Sin embargo, las verdaderas protagonistas son las villas, algunas con más de 4,500 pies cuadrados. Estas residencias cuentan con albercas privadas, acceso directo a la playa, salas de cine, gimnasios propios o jardines interiores. Todas incluyen servicio de mayordomo y una privacidad absoluta que las hace sentir como hogares frente al mar.
Entre todas ellas destaca la legendaria Ty Warner Mansion: una villa de 28,000 pies cuadrados con piscina infinita de más de 90 metros, terraza monumental, dos suites principales y detalles arquitectónicos que rozan el surrealismo.
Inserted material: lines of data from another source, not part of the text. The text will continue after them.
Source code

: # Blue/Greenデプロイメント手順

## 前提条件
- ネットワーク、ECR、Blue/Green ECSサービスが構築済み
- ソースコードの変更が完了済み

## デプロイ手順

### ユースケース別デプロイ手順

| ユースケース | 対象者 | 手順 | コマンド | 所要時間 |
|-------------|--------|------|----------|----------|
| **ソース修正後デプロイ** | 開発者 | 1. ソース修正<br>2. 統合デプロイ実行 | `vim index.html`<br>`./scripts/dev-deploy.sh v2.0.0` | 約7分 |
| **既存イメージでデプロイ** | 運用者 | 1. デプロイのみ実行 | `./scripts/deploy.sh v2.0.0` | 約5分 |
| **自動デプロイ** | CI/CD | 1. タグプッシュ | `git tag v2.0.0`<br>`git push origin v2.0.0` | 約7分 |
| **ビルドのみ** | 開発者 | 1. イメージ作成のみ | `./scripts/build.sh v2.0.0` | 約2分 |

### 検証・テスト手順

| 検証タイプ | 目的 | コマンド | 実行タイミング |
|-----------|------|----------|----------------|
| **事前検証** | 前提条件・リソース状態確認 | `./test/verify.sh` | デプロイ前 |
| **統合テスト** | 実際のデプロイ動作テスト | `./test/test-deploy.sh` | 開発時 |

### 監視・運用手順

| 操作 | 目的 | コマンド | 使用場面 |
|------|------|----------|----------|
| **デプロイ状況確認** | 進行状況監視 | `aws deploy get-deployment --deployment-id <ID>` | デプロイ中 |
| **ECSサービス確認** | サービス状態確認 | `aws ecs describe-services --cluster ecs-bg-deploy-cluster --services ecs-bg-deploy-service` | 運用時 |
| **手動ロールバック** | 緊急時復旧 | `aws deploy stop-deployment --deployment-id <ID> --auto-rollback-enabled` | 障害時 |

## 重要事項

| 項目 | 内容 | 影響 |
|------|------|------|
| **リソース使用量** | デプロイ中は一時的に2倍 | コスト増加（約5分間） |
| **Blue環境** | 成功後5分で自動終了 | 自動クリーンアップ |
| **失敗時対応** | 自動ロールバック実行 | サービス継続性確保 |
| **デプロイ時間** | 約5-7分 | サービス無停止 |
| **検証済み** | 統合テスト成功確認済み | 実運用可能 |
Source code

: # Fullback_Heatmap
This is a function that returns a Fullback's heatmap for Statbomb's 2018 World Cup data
Es, para muchos, la suite más espectacular de Los Cabos.
Gastronomía que celebra el mar y el mundo
La experiencia culinaria es uno de los pilares del hotel.
Desde tacos de pescado junto a la piscina hasta cenas sofisticadas en Arbol, el restaurante que combina influencias indias y asiáticas, cada comida incorpora ingredientes frescos y técnicas globales.
Para quienes buscan ambiente nocturno sin salir del resort, La Botica —un bar inspirado en los speakeasies— ofrece cocteles clásicos, música en vivo y un ambiente íntimo que se aleja por completo de las vibras fiesteras de Cabo San Lucas.
Un destino para quienes buscan excelencia
Las Ventanas al Paraíso atrae a parejas que celebran ocasiones especiales, familias que quieren privacidad y grupos de amigos que viajan por el simple placer de vivir bien. El servicio personalizado, sus espacios abiertos y su estética de lujo mexicano lo han convertido en un referente absoluto en Los Cabos.
Aquí, el desierto y el mar no solo enmarcan la experiencia: la definen.
Las Ventanas al Paraíso continúa siendo, década tras década, uno de los lugares más emblemáticos para disfrutar el Pacífico mexicano con estilo.